21章 取り上げられた畑(ナボテ)
<要約>
おはようございます。世の中には、人間の力では止めることができないと思われるような不正と悪事があるものです。力にねじ伏せられて、泣き寝入りしてしまうような出来事が。しかし、神は、それらどのような小さな事柄も決して見過ごされることはありません。神は盲目でもないし、不誠実でもない。神は正義を持って、全てを正しく裁かれるお方です。そのようなお方がいるからこそ、私たちはこの神を恐れ、人生を正しく歩べきことをよしとするのです。今日も、主の恵みを信頼し、支えられる豊かな一日であるように祈ります。主の平安
1.アハブとイゼベルの罪
力が正義となり、弱い者の権利が踏みにじられることがある。そしてすべてが闇に葬られることがある。ナボデの事件もその一例であろう。しかし、目に見えぬ神は生きておられる。どんな悪も裁かれずに終わることはない。
アハブは、ナボデというイズレエル人が所有するぶどう畑を気に入り、野菜畑にするため、相当の代価で譲ってくれるように頼んだ。一般に、ぶどう畑は野菜畑には適していないと言われるが、気まぐれなアハブにはかまわぬことであった。ナボデは、王の申し出を断った。ナボデは、その土地は神からいただいたものと考えたのであり、国王といえども譲るものではなかったのである(3節)。
アハブは、寝台に横になり、顔をそむけて食事もしようとはしなかった、という。まるで子どものような王に、邪悪な妻イゼベルが世話を焼いている。イゼベルは、異邦人である。神を畏れず、イスラエル人とは全く異なる土地観を持っていた。それは王の物であった。イゼベルは、イスラエルの掟を逆手に取って、合法的にナボデの土地を手にした。つまりイスラエルの律法に則って最小限の証人を立て(レビ24:10-16)、ナボデが神と王を冒涜した罪で処刑した。しかも「買い戻しの権利」が適用できないように、ナボデの子らも葬り去ったのである。こうして全く相続者が途絶えた土地は国王のものとなった。
2.神は盲目ではない
表面上は、合法的に見えても、神はこの悪を見過ごされなかった。神はエリヤを遣わされる。かつてイゼベルを恐れ、弱腰になったエリヤが再びサマリヤからイズレエルにある王宮へと下っていた。海抜の高低差を考えると、その様子はよく想像しうる。エリヤは、王宮の門をくぐった。生ける神がともにおられればこそできることであった。悪事の首謀者はイゼベルであったが、神はアハブにその罪を問われた。たとえアハブが殺人を犯してまで土地所有を望まなかったとしても、その土地を自分のものとしたアハブは同罪なのである。神は盲目ではない。誰も阻止し得ない人間の不正と圧政を神は見過ごしになるようなお方ではない。神は正しい裁き人である。ただ神は、冷徹に裁かれる方ではない。罪を指摘されたアハブが後悔しへりくだると、神は災いを思いなおされている。神は、こんな悪人をも見捨てず、悔い改めの機会を提供されることに注意しよう。
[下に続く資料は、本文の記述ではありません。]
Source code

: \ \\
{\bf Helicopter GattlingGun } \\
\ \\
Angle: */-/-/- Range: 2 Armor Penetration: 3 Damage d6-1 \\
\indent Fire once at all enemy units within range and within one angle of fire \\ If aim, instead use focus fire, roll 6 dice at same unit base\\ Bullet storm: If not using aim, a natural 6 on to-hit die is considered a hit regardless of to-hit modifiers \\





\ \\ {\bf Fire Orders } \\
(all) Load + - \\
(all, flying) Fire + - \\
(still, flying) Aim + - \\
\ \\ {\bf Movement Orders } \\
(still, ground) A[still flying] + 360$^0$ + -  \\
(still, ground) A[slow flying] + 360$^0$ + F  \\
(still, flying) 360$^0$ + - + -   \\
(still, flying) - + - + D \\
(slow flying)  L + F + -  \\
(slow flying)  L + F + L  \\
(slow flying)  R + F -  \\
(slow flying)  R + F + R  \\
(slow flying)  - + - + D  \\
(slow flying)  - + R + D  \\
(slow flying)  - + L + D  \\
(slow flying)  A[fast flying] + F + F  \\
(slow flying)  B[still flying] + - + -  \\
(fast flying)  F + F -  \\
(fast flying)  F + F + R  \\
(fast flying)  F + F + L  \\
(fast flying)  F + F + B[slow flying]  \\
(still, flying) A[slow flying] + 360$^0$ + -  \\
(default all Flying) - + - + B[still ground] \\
もちろん、最終的には、神を認めぬアハブとイゼベルは結果的には滅ぼされてしまうのであるが、神は、幾度も悔い改めるチャンスをお与えになっている。アハブがへりくだるとそれを受け止め、悔い改めへの機会とされた。神は悪いことをすれば裁き、良いことをすれば報われると単純に行動されるお方ではない。一人ひとりをご自身から生み出された子として、養い導こうとされている。悔い改めは、神の子としての成長のために、促されるものである。その神の1人の魂に対する配慮と愛は、ご自身のひとり子イエスをお与えになり、十字架にかけてくださったことに、最もよく表されている。
現在世界の人口は約70億と言われる。私たちには、群なす鳥の一つ一つを見分けるのは難しいことである。しかし神は、無数の人間を、天から十把一絡げに見ているのではない。神の目は無数の一人ひとりの心と行為を識別し、その一人ひとりを、愛情をもって養い導かれようとしている。だから私たちはこの神を畏れ敬わなければならない。